Adrian Preston la llevó de vuelta al hospital.
Mia Kane no quería decirle una palabra más, así que él no tentó a la suerte y se dio la vuelta para marcharse.
Justo cuando se iba, sonó su teléfono. Miró el identificador de llamadas y dudó un buen rato.
Caminó hasta el final del pasillo y respondió a la llamada.
—Esta colaboración civil-policial ha ido muy bien. Sabía que no me equivocaba contigo. Ya tienes también tu arma reglamentaria. ¿De verdad no piensas volver?
Normalmente, al no ser ya un funcionario público, no podría conseguir un arma reglamentaria, pero sus superiores le habían dado un permiso especial.
La Administración General de Aduanas Departamento Anti-Contrabando no le había quitado el ojo de encima a Adrian Preston. Cuando se enteraron de que quería solicitar un arma reglamentaria, se lo aprobaron inmediatamente, con la esperanza de que volviera.
El Jefe no tenía ninguna intención de dejar marchar a un agente anticontrabando tan sobresaliente. Incluso quería ascenderlo, pero Adrian Preston lo había rechazado varias veces con la excusa de que tenía que volver a casa para heredar el negocio familiar. Su puesto se había estancado, pero todos a su alrededor lo tenían en alta estima.
Si hubiera tenido alguna intención de ascender en el escalafón, se habría convertido en el subdirector más joven de la historia.
—Jefe, lo siento… Tengo otras cosas que hacer…
Adrian Preston seguía negándose educadamente.
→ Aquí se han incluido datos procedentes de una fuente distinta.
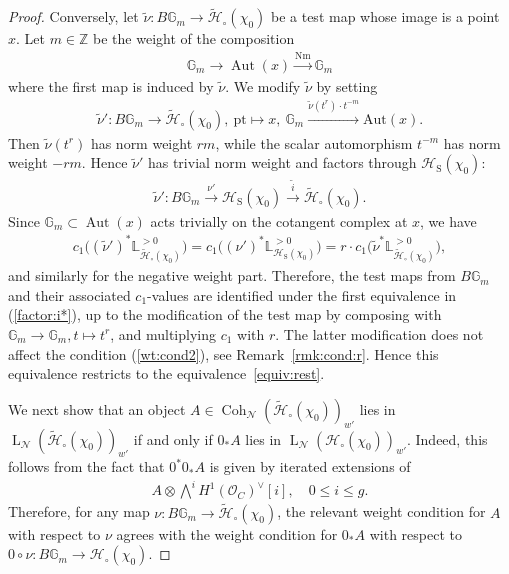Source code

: \documentclass[11pt,oneside,a4paper,mathscr]{amsart}
\theoremstyle{definition}
\renewcommand{\leq}{\leqslant}
\newcommand{\LL}{\operatorname{L}}
\newcommand{\cH}{\mathcal{H}}
\newcommand{\bgm}{B\mathbb{G}_m}
\newcommand{\Coh}{\operatorname{Coh}}
\newcommand{\Aut}{\operatorname{Aut}}
\newcommand{\rS}{\mathrm{S}}
\begin{document}
\begin{proof}
Conversely, let 
$\widetilde{\nu} \colon \bgm \to \widetilde{\cH}_{\circ}(\chi_0)$ 
be a test map whose image is a point $x$. Let $m\in \mathbb{Z}$ be the weight 
of the composition
\begin{align*}
\mathbb{G}_m \to \Aut(x) 
\stackrel{\mathrm{Nm}}{\to} 
\mathbb{G}_m
\end{align*}
where the first map is induced by $\widetilde{\nu}$. 
We modify $\widetilde{\nu}$ by setting 
\begin{align*}
  \widetilde{\nu}' \colon \bgm \to \widetilde{\cH}_{\circ}(\chi_0), \ 
  \mathrm{pt} \mapsto x, \ \mathbb{G}_m \stackrel{\widetilde{\nu}(t^r)\cdot t^{-m}}{\to}\mathrm{Aut}(x).
\end{align*}
Then $\widetilde\nu(t^r)$ has norm weight $rm$, while the scalar automorphism
$t^{-m}$ has norm weight $-rm$. Hence
$\widetilde\nu'$ has trivial norm weight and factors through
$\cH_{\rS}(\chi_0)$:
\begin{align*}
\widetilde{\nu}' \colon 
  \bgm \stackrel{\nu'}{\to} \cH_{\rS}(\chi_0) 
  \stackrel{\widetilde{i}}{\to} 
  \widetilde{\cH}_{\circ}(\chi_0).
\end{align*}
Since 
$\mathbb{G}_m \subset \Aut(x)$ acts trivially on the cotangent complex at $x$, 
we have 
\begin{align*}
c_1\bigl(
(\widetilde{\nu}')^* 
\mathbb{L}^{>0}_{\widetilde{\cH}_{\circ}(\chi_0)}
\bigr) 
=
c_1\bigl(
(\nu')^* 
\mathbb{L}_{\cH_{\rS}(\chi_0)}^{>0}
\bigr)=r\cdot c_1\bigl(
\widetilde{\nu}^{*}
\mathbb{L}^{>0}_{\widetilde{\cH}_{\circ}(\chi_0)}
\bigr),
\end{align*}
and similarly for the negative weight part. 
Therefore, the test maps from $\bgm$ and their associated $c_1$-values are 
identified under the first equivalence in (\ref{factor:i*}), up to the modification of the test 
map by composing with $\mathbb{G}_m \to \mathbb{G}_m, t\mapsto t^r$, and multiplying $c_1$ with $r$. 
The latter modification does not affect the condition (\ref{wt:cond2}), see Remark~\ref{rmk:cond:r}. 
Hence this equivalence restricts 
to the equivalence~\eqref{equiv:rest}.

We next show that an object 
$A\in \Coh_{\mathcal{N}}(\widetilde{\cH}_{\circ}(\chi_0))_{w'}$ lies in 
$\LL_{\mathcal{N}}(\widetilde{\cH}_{\circ}(\chi_0))_{w'}$ if and only if 
$0_{*}A$ lies in $\LL_{\mathcal{N}}(\cH_{\circ}(\chi_0))_{w'}$. 
Indeed, this follows from the fact that $0^*0_{*}A$
is given by iterated extensions of 
\begin{align*}
    A \otimes \bigwedge^i H^1(\mathcal{O}_C)^{\vee}[i],
    \quad 0\leq i\leq g.
\end{align*}
Therefore, for any map 
$\nu \colon \bgm \to \widetilde{\cH}_{\circ}(\chi_0)$, 
the relevant weight condition for $A$ with respect to $\nu$ agrees with 
the weight condition for $0_{*}A$ with respect to 
$0\circ \nu \colon \bgm \to \cH_{\circ}(\chi_0)$.


\end{proof}
\end{document}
—Joven Preston, ¿crees que por quitarte ese uniforme te has librado por completo de la Oficina Anticontrabando? Una vez que te lo pones, es para toda la vida. Te daré algo más de tiempo. Piénsatelo bien. Te estaré esperando.
La llamada terminó y la expresión de Adrian Preston se tornó solemne.
Se miró el traje que llevaba y esbozó una sonrisa amarga.
Su mayor anhelo había sido llevar su uniforme de policía y casarse con Mia Kane. Pensaba que ella se habría sentido increíblemente orgullosa en ese momento.
Pero al final, había manchado el uniforme. Era indigno de ser un funcionario público.
Pero no importaba. El mundo había perdido un agente anticontrabando, pero había ganado un Adrian Preston. Usaría sus propios métodos para hacer pagar a esa gente.
Justo en ese momento, Theo Thorne se acercó a toda prisa.
—Adrián, han atrapado a William.
Al oír esto, una fría sonrisa se dibujó en el rostro de Adrian Preston, y sus ojos gélidos parecían estar inyectados en veneno.
—Bien. ¡Muy bien!
Aceleró el paso. En realidad, estaba deseando encontrarse con William.